Exercise aim.
Keyword search on "label": report each line of the records that contains it.

Provided records.
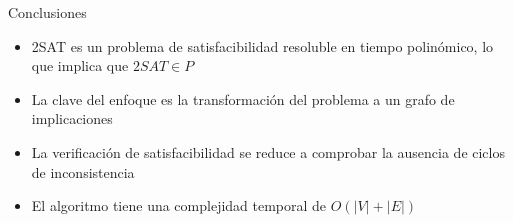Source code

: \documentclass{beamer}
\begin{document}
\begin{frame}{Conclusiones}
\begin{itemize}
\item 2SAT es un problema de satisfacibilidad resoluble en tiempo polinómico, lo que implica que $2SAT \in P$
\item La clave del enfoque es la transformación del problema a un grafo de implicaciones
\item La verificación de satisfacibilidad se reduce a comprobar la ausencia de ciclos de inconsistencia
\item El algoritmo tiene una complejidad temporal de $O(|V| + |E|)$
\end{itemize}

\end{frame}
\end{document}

...

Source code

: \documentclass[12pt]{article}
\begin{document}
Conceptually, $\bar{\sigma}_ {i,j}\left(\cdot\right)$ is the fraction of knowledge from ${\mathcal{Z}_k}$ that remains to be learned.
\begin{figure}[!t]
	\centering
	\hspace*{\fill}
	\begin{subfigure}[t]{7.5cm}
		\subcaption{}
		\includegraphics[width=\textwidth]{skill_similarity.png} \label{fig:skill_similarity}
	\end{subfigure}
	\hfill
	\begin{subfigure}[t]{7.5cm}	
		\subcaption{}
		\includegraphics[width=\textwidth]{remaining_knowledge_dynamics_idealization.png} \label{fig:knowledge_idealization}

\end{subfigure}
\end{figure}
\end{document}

Task output.
		\includegraphics[width=\textwidth]{skill_similarity.png} \label{fig:skill_similarity}
		\includegraphics[width=\textwidth]{remaining_knowledge_dynamics_idealization.png} \label{fig:knowledge_idealization}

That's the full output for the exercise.